Restaurant dining with my son Alex is a non-stop, wallet-busting culinary tour of at least 5,000 items on a menu.  It’s a lot of fun, until the bill comes to the table.  Once, his Uncle Dave took him to Red Lobster, where Alex talked him into “fancy drinks” (mocktails for Alex), appetizers, crab legs, and dessert.  Then Uncle Dave paid the bill.  Nate and I were so proud!  Not just because he could successfully swindle other family members into paying for dinner, but also because there was a time when Alex wouldn’t eat at all. He was an extremely picky eater who could only consume grilled cheese sandwiches, which Nate and I would make and toss to him at arm’s length so that he wouldn’t explode/cause a scene.

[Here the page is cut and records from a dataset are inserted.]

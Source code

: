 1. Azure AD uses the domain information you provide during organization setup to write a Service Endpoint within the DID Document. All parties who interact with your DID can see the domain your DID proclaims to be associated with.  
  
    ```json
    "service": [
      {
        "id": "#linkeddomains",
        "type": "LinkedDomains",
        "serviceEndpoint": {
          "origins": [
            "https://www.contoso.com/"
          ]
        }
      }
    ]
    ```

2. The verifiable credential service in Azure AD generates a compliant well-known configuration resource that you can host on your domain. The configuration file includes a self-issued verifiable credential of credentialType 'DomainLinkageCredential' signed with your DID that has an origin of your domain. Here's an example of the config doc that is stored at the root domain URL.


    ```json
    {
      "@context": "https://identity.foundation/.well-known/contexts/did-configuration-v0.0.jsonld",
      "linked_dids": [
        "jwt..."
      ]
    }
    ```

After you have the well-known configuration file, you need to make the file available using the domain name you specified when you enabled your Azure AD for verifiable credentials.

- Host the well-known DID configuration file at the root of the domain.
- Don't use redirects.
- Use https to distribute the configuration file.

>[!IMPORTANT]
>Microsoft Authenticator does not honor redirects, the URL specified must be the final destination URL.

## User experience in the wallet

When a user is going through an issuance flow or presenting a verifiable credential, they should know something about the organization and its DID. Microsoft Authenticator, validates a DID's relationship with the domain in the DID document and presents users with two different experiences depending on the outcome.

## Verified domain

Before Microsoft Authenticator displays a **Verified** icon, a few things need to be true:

Then, when he was around eight or nine years old, Alex discovered Google Earth and became fascinated with other places around the world.  He started to ask, “What do people in other parts of the world eat?”  He was particularly interested in Mozambique, so he announced to me one day that he would only eat foods that were from Mozambique.  Luckily for Alex, I made baked chicken and potatoes that day, which I told him were from Mozambique.  He ate every last bit, and I soon discovered that the trick to getting him to eat was to tell him that everything I cooked was from Mozambique.  However, I didn’t realize he would tell everyone at school—including his teachers—that I made “the best Mozambique food ever.”  Soon, parents and teachers were asking for recipes. I had to take them aside individually, and whisper in a pleading voice, “I don’t have any recipes from Mozambique. I just tell my child these things so that he will eat. Please, please don’t tell him. Please don’t ruin this for me.”  Many understood, but I do remember that some of them actually gave me an, “I’m disappointed in you for lying,” look.  I cared about that look for less than a split second before I went home and served Alex some “Mozambique style hot dogs and macaroni and cheese.”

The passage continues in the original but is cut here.